┌─ Material for this exercise

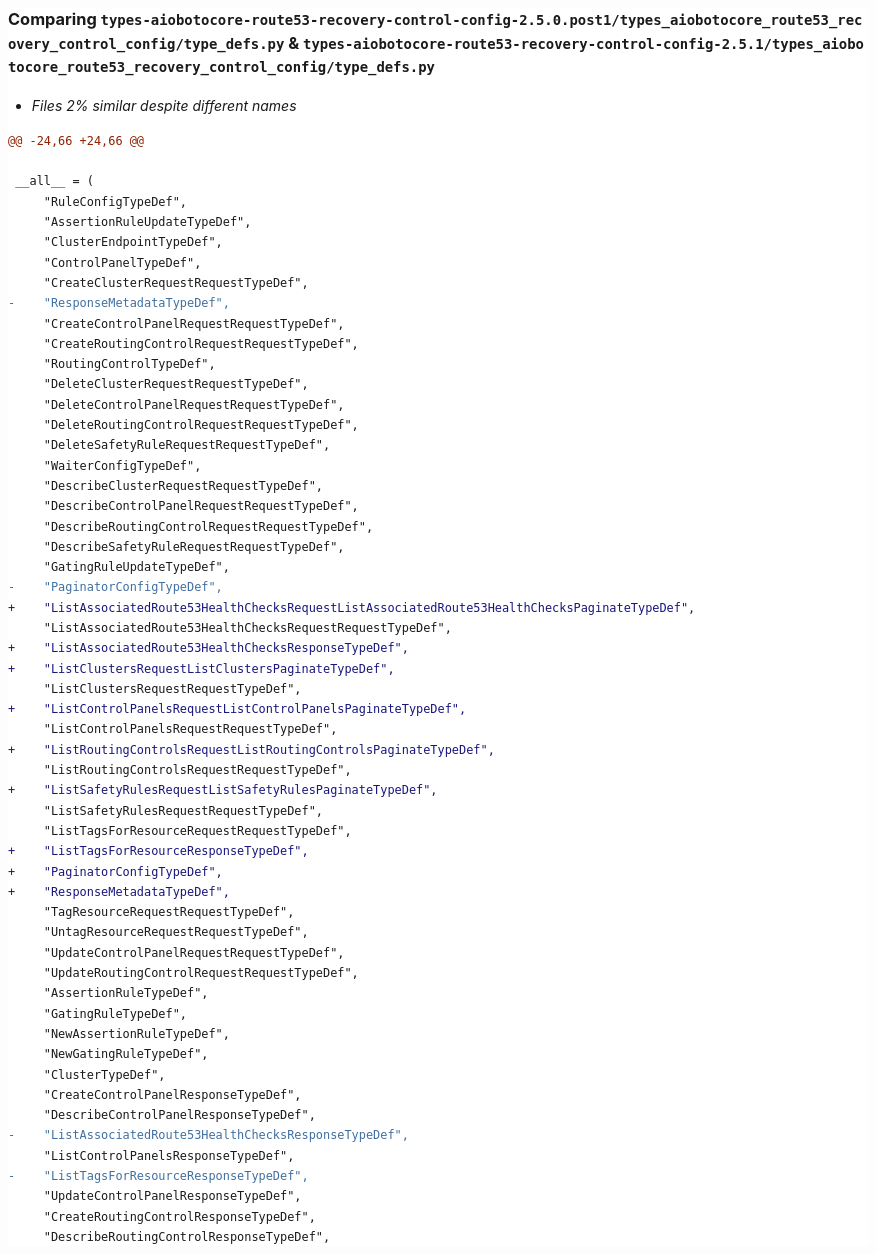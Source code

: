 ### Comparing `types-aiobotocore-route53-recovery-control-config-2.5.0.post1/types_aiobotocore_route53_recovery_control_config/type_defs.py` & `types-aiobotocore-route53-recovery-control-config-2.5.1/types_aiobotocore_route53_recovery_control_config/type_defs.py`

 * *Files 2% similar despite different names*

```diff
@@ -24,66 +24,66 @@
 
 __all__ = (
     "RuleConfigTypeDef",
     "AssertionRuleUpdateTypeDef",
     "ClusterEndpointTypeDef",
     "ControlPanelTypeDef",
     "CreateClusterRequestRequestTypeDef",
-    "ResponseMetadataTypeDef",
     "CreateControlPanelRequestRequestTypeDef",
     "CreateRoutingControlRequestRequestTypeDef",
     "RoutingControlTypeDef",
     "DeleteClusterRequestRequestTypeDef",
     "DeleteControlPanelRequestRequestTypeDef",
     "DeleteRoutingControlRequestRequestTypeDef",
     "DeleteSafetyRuleRequestRequestTypeDef",
     "WaiterConfigTypeDef",
     "DescribeClusterRequestRequestTypeDef",
     "DescribeControlPanelRequestRequestTypeDef",
     "DescribeRoutingControlRequestRequestTypeDef",
     "DescribeSafetyRuleRequestRequestTypeDef",
     "GatingRuleUpdateTypeDef",
-    "PaginatorConfigTypeDef",
+    "ListAssociatedRoute53HealthChecksRequestListAssociatedRoute53HealthChecksPaginateTypeDef",
     "ListAssociatedRoute53HealthChecksRequestRequestTypeDef",
+    "ListAssociatedRoute53HealthChecksResponseTypeDef",
+    "ListClustersRequestListClustersPaginateTypeDef",
     "ListClustersRequestRequestTypeDef",
+    "ListControlPanelsRequestListControlPanelsPaginateTypeDef",
     "ListControlPanelsRequestRequestTypeDef",
+    "ListRoutingControlsRequestListRoutingControlsPaginateTypeDef",
     "ListRoutingControlsRequestRequestTypeDef",
+    "ListSafetyRulesRequestListSafetyRulesPaginateTypeDef",
     "ListSafetyRulesRequestRequestTypeDef",
     "ListTagsForResourceRequestRequestTypeDef",
+    "ListTagsForResourceResponseTypeDef",
+    "PaginatorConfigTypeDef",
+    "ResponseMetadataTypeDef",
     "TagResourceRequestRequestTypeDef",
     "UntagResourceRequestRequestTypeDef",
     "UpdateControlPanelRequestRequestTypeDef",
     "UpdateRoutingControlRequestRequestTypeDef",
     "AssertionRuleTypeDef",
     "GatingRuleTypeDef",
     "NewAssertionRuleTypeDef",
     "NewGatingRuleTypeDef",
     "ClusterTypeDef",
     "CreateControlPanelResponseTypeDef",
     "DescribeControlPanelResponseTypeDef",
-    "ListAssociatedRoute53HealthChecksResponseTypeDef",
     "ListControlPanelsResponseTypeDef",
-    "ListTagsForResourceResponseTypeDef",
     "UpdateControlPanelResponseTypeDef",
     "CreateRoutingControlResponseTypeDef",
     "DescribeRoutingControlResponseTypeDef",
```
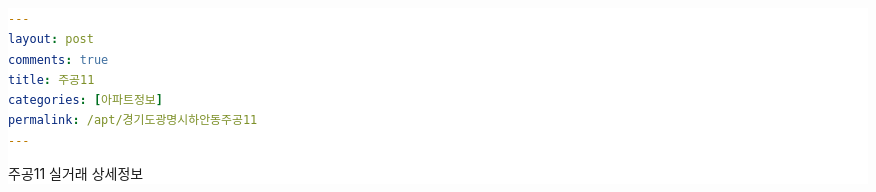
 ```yaml
---
layout: post
comments: true
title: 주공11
categories: [아파트정보]
permalink: /apt/경기도광명시하안동주공11
---
```


주공11 실거래 상세정보

<script type="text/javascript">
  google.charts.load('current', {'packages':['line', 'corechart']});
  google.charts.setOnLoadCallback(drawChart);

  function drawChart() {
    var data = new google.visualization.DataTable();
    data.addColumn('date', '거래일');
    data.addColumn('number', "매매");
    data.addColumn('number', "전세");
    data.addColumn('number', "전매");
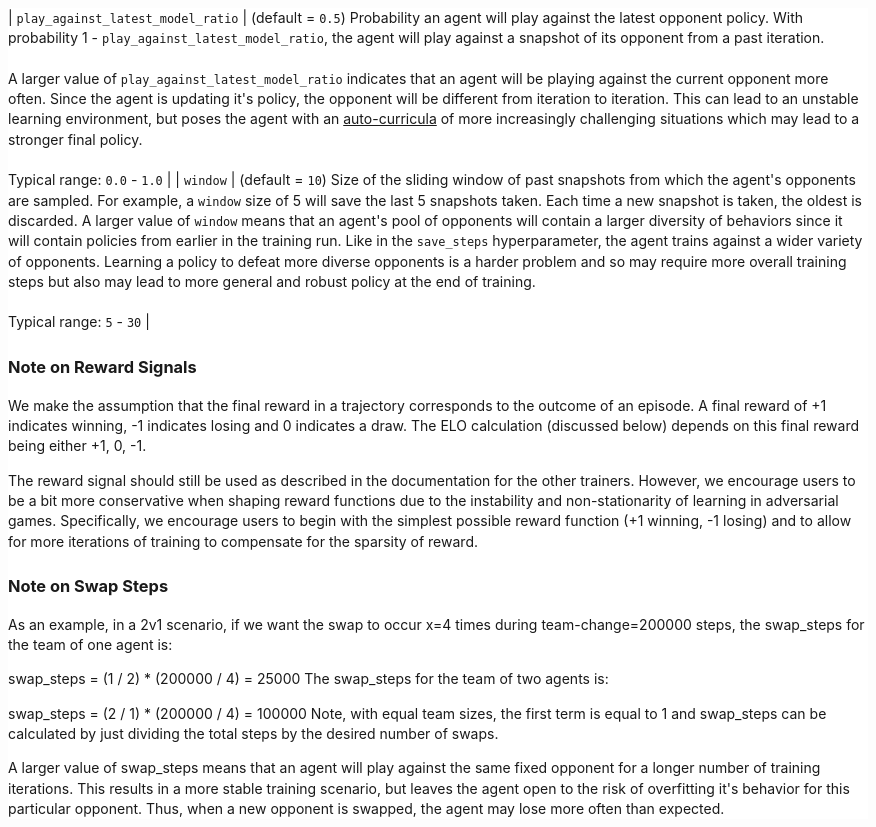 | `play_against_latest_model_ratio` | (default = `0.5`) Probability an agent will play against the latest opponent policy. With probability 1 - `play_against_latest_model_ratio`, the agent will play against a snapshot of its opponent from a past iteration. <br><br> A larger value of `play_against_latest_model_ratio` indicates that an agent will be playing against the current opponent more often. Since the agent is updating it's policy, the opponent will be different from iteration to iteration. This can lead to an unstable learning environment, but poses the agent with an [auto-curricula](https://openai.com/blog/emergent-tool-use/) of more increasingly challenging situations which may lead to a stronger final policy. <br><br> Typical range: `0.0` - `1.0`                                                                                                                                                                                                                                                                                                                                                                                                                                                  |
| `window`                          | (default = `10`) Size of the sliding window of past snapshots from which the agent's opponents are sampled. For example, a `window` size of 5 will save the last 5 snapshots taken. Each time a new snapshot is taken, the oldest is discarded. A larger value of `window` means that an agent's pool of opponents will contain a larger diversity of behaviors since it will contain policies from earlier in the training run. Like in the `save_steps` hyperparameter, the agent trains against a wider variety of opponents. Learning a policy to defeat more diverse opponents is a harder problem and so may require more overall training steps but also may lead to more general and robust policy at the end of training. <br><br> Typical range: `5` - `30`                                                                                                                                                                                                                                                                                                                                                                                                                                  |

### Note on Reward Signals

We make the assumption that the final reward in a trajectory corresponds to the
outcome of an episode. A final reward of +1 indicates winning, -1 indicates
losing and 0 indicates a draw. The ELO calculation (discussed below) depends on
this final reward being either +1, 0, -1.

The reward signal should still be used as described in the documentation for the
other trainers. However, we encourage users to be a bit more conservative when
shaping reward functions due to the instability and non-stationarity of learning
in adversarial games. Specifically, we encourage users to begin with the
simplest possible reward function (+1 winning, -1 losing) and to allow for more
iterations of training to compensate for the sparsity of reward.

### Note on Swap Steps

As an example, in a 2v1 scenario, if we want the swap to occur x=4 times during
team-change=200000 steps, the swap_steps for the team of one agent is:

swap_steps = (1 / 2) \* (200000 / 4) = 25000 The swap_steps for the team of two
agents is:

swap_steps = (2 / 1) \* (200000 / 4) = 100000 Note, with equal team sizes, the
first term is equal to 1 and swap_steps can be calculated by just dividing the
total steps by the desired number of swaps.

A larger value of swap_steps means that an agent will play against the same
fixed opponent for a longer number of training iterations. This results in a
more stable training scenario, but leaves the agent open to the risk of
overfitting it's behavior for this particular opponent. Thus, when a new
opponent is swapped, the agent may lose more often than expected.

└─

* **Directions**: Having removed the pictures, write out the records exactly as they stand.

* **Result below**:
Source code

: ### Comparing `types-aiobotocore-route53-recovery-control-config-2.5.0.post1/types_aiobotocore_route53_recovery_control_config/type_defs.py` & `types-aiobotocore-route53-recovery-control-config-2.5.1/types_aiobotocore_route53_recovery_control_config/type_defs.py`

 * *Files 2% similar despite different names*

```diff
@@ -24,66 +24,66 @@
 
 __all__ = (
     "RuleConfigTypeDef",
     "AssertionRuleUpdateTypeDef",
     "ClusterEndpointTypeDef",
     "ControlPanelTypeDef",
     "CreateClusterRequestRequestTypeDef",
-    "ResponseMetadataTypeDef",
     "CreateControlPanelRequestRequestTypeDef",
     "CreateRoutingControlRequestRequestTypeDef",
     "RoutingControlTypeDef",
     "DeleteClusterRequestRequestTypeDef",
     "DeleteControlPanelRequestRequestTypeDef",
     "DeleteRoutingControlRequestRequestTypeDef",
     "DeleteSafetyRuleRequestRequestTypeDef",
     "WaiterConfigTypeDef",
     "DescribeClusterRequestRequestTypeDef",
     "DescribeControlPanelRequestRequestTypeDef",
     "DescribeRoutingControlRequestRequestTypeDef",
     "DescribeSafetyRuleRequestRequestTypeDef",
     "GatingRuleUpdateTypeDef",
-    "PaginatorConfigTypeDef",
+    "ListAssociatedRoute53HealthChecksRequestListAssociatedRoute53HealthChecksPaginateTypeDef",
     "ListAssociatedRoute53HealthChecksRequestRequestTypeDef",
+    "ListAssociatedRoute53HealthChecksResponseTypeDef",
+    "ListClustersRequestListClustersPaginateTypeDef",
     "ListClustersRequestRequestTypeDef",
+    "ListControlPanelsRequestListControlPanelsPaginateTypeDef",
     "ListControlPanelsRequestRequestTypeDef",
+    "ListRoutingControlsRequestListRoutingControlsPaginateTypeDef",
     "ListRoutingControlsRequestRequestTypeDef",
+    "ListSafetyRulesRequestListSafetyRulesPaginateTypeDef",
     "ListSafetyRulesRequestRequestTypeDef",
     "ListTagsForResourceRequestRequestTypeDef",
+    "ListTagsForResourceResponseTypeDef",
+    "PaginatorConfigTypeDef",
+    "ResponseMetadataTypeDef",
     "TagResourceRequestRequestTypeDef",
     "UntagResourceRequestRequestTypeDef",
     "UpdateControlPanelRequestRequestTypeDef",
     "UpdateRoutingControlRequestRequestTypeDef",
     "AssertionRuleTypeDef",
     "GatingRuleTypeDef",
     "NewAssertionRuleTypeDef",
     "NewGatingRuleTypeDef",
     "ClusterTypeDef",
     "CreateControlPanelResponseTypeDef",
     "DescribeControlPanelResponseTypeDef",
-    "ListAssociatedRoute53HealthChecksResponseTypeDef",
     "ListControlPanelsResponseTypeDef",
-    "ListTagsForResourceResponseTypeDef",
     "UpdateControlPanelResponseTypeDef",
     "CreateRoutingControlResponseTypeDef",
     "DescribeRoutingControlResponseTypeDef",
```
 ```yaml
---
layout: post
comments: true
title: 주공11
categories: [아파트정보]
permalink: /apt/경기도광명시하안동주공11
---
```


주공11 실거래 상세정보

<script type="text/javascript">
  google.charts.load('current', {'packages':['line', 'corechart']});
  google.charts.setOnLoadCallback(drawChart);

  function drawChart() {
    var data = new google.visualization.DataTable();
    data.addColumn('date', '거래일');
    data.addColumn('number', "매매");
    data.addColumn('number', "전세");
    data.addColumn('number', "전매");
 | `play_against_latest_model_ratio` | (default = `0.5`) Probability an agent will play against the latest opponent policy. With probability 1 - `play_against_latest_model_ratio`, the agent will play against a snapshot of its opponent from a past iteration. <br><br> A larger value of `play_against_latest_model_ratio` indicates that an agent will be playing against the current opponent more often. Since the agent is updating it's policy, the opponent will be different from iteration to iteration. This can lead to an unstable learning environment, but poses the agent with an [auto-curricula](https://openai.com/blog/emergent-tool-use/) of more increasingly challenging situations which may lead to a stronger final policy. <br><br> Typical range: `0.0` - `1.0`                                                                                                                                                                                                                                                                                                                                                                                                                                                  |
| `window`                          | (default = `10`) Size of the sliding window of past snapshots from which the agent's opponents are sampled. For example, a `window` size of 5 will save the last 5 snapshots taken. Each time a new snapshot is taken, the oldest is discarded. A larger value of `window` means that an agent's pool of opponents will contain a larger diversity of behaviors since it will contain policies from earlier in the training run. Like in the `save_steps` hyperparameter, the agent trains against a wider variety of opponents. Learning a policy to defeat more diverse opponents is a harder problem and so may require more overall training steps but also may lead to more general and robust policy at the end of training. <br><br> Typical range: `5` - `30`                                                                                                                                                                                                                                                                                                                                                                                                                                  |

### Note on Reward Signals

We make the assumption that the final reward in a trajectory corresponds to the
outcome of an episode. A final reward of +1 indicates winning, -1 indicates
losing and 0 indicates a draw. The ELO calculation (discussed below) depends on
this final reward being either +1, 0, -1.

The reward signal should still be used as described in the documentation for the
other trainers. However, we encourage users to be a bit more conservative when
shaping reward functions due to the instability and non-stationarity of learning
in adversarial games. Specifically, we encourage users to begin with the
simplest possible reward function (+1 winning, -1 losing) and to allow for more
iterations of training to compensate for the sparsity of reward.

### Note on Swap Steps

As an example, in a 2v1 scenario, if we want the swap to occur x=4 times during
team-change=200000 steps, the swap_steps for the team of one agent is:

swap_steps = (1 / 2) \* (200000 / 4) = 25000 The swap_steps for the team of two
agents is:

swap_steps = (2 / 1) \* (200000 / 4) = 100000 Note, with equal team sizes, the
first term is equal to 1 and swap_steps can be calculated by just dividing the
total steps by the desired number of swaps.

A larger value of swap_steps means that an agent will play against the same
fixed opponent for a longer number of training iterations. This results in a
more stable training scenario, but leaves the agent open to the risk of
overfitting it's behavior for this particular opponent. Thus, when a new
opponent is swapped, the agent may lose more often than expected.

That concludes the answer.